§ **WHAT TO DO**:
Which lines of the records contain "cache"? Collect every one of them.
┌──
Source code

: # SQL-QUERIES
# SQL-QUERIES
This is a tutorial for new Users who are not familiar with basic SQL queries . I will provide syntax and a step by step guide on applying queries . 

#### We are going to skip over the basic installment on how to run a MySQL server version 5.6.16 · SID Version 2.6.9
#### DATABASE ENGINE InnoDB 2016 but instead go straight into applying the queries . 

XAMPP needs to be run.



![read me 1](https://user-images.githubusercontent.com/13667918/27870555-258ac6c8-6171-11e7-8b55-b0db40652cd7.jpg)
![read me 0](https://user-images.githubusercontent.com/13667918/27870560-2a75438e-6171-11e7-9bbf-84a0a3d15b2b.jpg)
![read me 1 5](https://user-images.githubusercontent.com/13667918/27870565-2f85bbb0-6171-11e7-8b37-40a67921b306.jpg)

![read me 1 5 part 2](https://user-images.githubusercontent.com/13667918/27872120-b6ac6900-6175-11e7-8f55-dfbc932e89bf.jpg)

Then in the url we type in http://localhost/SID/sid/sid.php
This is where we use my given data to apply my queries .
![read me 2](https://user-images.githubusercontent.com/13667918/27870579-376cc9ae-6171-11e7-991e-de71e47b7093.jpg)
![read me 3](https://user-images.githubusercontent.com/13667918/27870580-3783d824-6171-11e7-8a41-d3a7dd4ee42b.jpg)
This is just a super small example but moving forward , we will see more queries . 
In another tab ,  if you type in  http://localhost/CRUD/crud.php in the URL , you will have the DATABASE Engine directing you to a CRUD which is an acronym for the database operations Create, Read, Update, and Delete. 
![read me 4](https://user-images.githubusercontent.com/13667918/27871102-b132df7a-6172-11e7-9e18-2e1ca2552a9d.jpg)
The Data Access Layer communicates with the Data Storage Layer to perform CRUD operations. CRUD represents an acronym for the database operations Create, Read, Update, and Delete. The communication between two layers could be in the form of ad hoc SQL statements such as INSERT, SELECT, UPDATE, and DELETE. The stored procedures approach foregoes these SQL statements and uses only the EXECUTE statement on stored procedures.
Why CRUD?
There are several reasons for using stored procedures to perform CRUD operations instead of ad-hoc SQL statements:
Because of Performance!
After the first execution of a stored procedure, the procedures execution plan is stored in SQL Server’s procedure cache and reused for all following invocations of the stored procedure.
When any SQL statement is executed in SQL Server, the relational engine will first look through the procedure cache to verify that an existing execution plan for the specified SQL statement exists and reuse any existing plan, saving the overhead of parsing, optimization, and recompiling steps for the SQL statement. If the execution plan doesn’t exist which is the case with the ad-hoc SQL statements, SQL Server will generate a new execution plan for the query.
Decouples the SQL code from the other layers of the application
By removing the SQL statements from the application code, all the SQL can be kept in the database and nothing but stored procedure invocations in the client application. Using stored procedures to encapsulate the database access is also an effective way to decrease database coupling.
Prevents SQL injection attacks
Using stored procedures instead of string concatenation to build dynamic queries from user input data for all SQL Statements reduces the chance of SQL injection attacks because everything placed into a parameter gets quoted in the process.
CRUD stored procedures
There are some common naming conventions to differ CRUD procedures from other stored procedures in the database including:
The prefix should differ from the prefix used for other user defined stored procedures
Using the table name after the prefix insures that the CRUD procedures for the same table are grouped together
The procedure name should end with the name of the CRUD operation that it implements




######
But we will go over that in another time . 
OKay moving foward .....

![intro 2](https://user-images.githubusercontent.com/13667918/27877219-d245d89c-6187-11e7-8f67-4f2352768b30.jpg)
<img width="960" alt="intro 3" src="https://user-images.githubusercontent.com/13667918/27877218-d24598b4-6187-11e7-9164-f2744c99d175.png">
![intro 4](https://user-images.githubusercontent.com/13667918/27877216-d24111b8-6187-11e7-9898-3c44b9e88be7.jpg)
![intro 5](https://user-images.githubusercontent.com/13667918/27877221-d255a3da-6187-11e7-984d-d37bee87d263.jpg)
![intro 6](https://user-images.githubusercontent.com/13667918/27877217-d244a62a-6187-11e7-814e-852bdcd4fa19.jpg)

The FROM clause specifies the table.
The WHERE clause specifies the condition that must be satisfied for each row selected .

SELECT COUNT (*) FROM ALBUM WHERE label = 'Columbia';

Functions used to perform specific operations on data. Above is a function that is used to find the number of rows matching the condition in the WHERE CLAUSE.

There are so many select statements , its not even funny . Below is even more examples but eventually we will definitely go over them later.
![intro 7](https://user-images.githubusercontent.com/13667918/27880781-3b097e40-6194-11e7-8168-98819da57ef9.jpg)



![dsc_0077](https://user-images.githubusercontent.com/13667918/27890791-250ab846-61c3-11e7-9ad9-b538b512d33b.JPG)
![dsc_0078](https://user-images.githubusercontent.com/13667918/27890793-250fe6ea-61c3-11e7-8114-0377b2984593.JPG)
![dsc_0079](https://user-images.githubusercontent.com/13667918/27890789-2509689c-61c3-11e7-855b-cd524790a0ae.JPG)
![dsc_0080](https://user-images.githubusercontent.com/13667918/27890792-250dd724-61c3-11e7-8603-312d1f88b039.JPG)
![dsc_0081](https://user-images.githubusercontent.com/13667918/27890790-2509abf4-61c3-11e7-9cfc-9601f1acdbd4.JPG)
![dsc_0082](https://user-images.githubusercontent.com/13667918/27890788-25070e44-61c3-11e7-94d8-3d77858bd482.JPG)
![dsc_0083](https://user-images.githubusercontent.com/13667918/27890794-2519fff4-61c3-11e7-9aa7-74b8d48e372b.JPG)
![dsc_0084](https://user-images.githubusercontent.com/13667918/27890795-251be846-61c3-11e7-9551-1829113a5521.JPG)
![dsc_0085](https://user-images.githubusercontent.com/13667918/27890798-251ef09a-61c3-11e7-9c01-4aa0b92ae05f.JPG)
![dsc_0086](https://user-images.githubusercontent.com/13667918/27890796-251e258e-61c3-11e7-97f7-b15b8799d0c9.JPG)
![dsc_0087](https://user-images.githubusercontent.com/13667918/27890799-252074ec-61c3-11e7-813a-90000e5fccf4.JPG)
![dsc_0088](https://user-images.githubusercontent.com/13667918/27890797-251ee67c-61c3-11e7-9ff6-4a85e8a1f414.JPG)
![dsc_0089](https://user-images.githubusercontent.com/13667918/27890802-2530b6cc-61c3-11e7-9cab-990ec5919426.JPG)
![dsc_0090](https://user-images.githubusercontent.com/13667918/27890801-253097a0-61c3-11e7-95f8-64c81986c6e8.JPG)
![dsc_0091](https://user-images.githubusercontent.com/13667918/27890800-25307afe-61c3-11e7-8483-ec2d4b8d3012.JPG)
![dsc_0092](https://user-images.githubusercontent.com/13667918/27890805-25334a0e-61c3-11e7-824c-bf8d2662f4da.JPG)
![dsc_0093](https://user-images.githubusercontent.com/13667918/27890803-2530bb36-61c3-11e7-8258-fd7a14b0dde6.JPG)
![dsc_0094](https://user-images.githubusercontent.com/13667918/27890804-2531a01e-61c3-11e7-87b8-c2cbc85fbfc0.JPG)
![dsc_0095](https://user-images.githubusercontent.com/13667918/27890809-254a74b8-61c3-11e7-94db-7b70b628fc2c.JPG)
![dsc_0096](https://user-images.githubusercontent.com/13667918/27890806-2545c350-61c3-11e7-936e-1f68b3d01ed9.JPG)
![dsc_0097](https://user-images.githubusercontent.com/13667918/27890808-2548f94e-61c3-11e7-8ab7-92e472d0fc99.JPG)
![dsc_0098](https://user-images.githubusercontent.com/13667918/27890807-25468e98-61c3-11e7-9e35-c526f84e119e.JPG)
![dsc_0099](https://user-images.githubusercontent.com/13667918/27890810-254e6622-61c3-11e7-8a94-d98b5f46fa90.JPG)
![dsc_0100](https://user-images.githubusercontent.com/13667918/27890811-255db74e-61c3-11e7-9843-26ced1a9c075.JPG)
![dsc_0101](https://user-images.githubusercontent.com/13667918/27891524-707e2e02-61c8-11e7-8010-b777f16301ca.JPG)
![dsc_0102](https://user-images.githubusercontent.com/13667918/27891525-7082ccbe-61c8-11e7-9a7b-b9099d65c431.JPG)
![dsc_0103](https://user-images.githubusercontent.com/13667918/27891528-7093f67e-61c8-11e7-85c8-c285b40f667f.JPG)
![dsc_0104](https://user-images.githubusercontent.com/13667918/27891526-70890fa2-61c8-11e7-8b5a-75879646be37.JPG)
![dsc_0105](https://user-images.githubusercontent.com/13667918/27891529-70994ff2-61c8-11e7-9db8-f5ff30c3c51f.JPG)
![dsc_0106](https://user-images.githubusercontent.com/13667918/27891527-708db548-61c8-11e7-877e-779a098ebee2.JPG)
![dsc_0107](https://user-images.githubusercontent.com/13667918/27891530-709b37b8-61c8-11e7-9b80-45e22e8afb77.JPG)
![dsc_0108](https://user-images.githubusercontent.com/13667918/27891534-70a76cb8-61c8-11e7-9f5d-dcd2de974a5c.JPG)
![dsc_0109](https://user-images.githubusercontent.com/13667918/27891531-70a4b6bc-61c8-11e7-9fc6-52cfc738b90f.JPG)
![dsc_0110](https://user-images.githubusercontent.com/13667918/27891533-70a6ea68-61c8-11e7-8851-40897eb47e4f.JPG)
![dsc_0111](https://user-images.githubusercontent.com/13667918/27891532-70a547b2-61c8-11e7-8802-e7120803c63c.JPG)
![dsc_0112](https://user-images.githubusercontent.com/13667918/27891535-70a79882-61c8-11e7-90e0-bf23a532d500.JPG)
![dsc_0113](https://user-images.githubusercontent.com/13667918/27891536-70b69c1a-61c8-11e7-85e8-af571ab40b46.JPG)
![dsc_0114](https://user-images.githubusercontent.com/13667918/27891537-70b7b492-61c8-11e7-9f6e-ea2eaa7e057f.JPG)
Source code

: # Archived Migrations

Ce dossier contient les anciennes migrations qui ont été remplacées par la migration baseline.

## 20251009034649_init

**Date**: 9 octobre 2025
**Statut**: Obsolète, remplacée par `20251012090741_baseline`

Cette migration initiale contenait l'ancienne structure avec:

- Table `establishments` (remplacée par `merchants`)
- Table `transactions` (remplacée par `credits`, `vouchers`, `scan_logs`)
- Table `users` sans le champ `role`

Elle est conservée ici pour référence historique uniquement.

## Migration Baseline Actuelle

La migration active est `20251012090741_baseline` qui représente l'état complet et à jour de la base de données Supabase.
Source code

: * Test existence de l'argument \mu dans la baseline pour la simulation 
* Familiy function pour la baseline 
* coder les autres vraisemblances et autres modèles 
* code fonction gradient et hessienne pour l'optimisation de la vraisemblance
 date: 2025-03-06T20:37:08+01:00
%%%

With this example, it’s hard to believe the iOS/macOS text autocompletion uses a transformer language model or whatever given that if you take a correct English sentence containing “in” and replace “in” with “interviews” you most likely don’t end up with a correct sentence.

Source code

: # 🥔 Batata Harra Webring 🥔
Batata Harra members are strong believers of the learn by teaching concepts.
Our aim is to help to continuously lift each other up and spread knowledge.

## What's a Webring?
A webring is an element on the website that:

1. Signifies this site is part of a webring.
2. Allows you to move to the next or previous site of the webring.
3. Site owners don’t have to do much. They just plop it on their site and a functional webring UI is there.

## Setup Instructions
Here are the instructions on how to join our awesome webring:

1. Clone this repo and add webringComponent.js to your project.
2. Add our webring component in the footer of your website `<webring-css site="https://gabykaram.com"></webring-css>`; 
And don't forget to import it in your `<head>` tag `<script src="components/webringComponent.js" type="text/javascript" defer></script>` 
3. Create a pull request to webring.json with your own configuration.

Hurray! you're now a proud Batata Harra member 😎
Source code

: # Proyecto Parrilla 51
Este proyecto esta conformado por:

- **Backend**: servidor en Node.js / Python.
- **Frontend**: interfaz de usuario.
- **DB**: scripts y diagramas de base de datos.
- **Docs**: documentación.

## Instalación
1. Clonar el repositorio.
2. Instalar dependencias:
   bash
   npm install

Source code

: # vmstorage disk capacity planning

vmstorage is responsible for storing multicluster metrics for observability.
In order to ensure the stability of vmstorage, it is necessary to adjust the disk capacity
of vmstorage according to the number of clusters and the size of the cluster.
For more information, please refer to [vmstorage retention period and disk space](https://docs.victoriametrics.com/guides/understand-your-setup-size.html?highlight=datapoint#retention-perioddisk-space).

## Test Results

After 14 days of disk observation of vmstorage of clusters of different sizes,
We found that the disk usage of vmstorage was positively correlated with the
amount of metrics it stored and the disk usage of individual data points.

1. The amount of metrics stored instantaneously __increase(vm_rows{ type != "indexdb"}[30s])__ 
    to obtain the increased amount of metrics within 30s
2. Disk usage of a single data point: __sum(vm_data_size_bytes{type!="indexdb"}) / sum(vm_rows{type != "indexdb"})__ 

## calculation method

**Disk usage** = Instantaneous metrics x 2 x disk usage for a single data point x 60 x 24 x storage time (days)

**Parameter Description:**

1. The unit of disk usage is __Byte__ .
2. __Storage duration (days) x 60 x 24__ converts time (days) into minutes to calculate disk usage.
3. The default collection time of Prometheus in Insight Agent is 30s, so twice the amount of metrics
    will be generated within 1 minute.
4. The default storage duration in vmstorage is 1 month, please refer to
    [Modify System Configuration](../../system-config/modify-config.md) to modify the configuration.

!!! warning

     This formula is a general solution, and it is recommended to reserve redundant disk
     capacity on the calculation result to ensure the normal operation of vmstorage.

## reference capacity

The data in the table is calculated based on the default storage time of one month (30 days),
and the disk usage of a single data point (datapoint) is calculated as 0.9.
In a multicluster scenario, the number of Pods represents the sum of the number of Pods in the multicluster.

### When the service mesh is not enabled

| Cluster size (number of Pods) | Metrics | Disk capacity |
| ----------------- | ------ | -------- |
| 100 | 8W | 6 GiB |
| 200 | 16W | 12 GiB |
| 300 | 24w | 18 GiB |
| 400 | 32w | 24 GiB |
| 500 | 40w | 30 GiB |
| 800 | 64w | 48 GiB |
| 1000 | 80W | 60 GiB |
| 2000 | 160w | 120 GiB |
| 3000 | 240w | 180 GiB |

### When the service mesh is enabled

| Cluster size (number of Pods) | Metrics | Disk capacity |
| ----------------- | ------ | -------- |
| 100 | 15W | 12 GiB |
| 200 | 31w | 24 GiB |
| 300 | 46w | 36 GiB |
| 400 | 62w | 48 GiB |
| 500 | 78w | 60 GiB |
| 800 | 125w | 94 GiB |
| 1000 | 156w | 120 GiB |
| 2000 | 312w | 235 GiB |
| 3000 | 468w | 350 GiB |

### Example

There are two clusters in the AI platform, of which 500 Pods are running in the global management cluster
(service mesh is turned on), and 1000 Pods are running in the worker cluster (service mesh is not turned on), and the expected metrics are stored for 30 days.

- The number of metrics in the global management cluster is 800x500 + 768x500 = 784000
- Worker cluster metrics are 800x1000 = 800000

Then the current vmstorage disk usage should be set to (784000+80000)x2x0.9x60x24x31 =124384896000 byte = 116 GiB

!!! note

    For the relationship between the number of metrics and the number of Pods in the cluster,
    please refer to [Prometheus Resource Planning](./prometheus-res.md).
└──
§ **TASK RESPONSE**:
After the first execution of a stored procedure, the procedures execution plan is stored in SQL Server’s procedure cache and reused for all following invocations of the stored procedure.
When any SQL statement is executed in SQL Server, the relational engine will first look through the procedure cache to verify that an existing execution plan for the specified SQL statement exists and reuse any existing plan, saving the overhead of parsing, optimization, and recompiling steps for the SQL statement. If the execution plan doesn’t exist which is the case with the ad-hoc SQL statements, SQL Server will generate a new execution plan for the query.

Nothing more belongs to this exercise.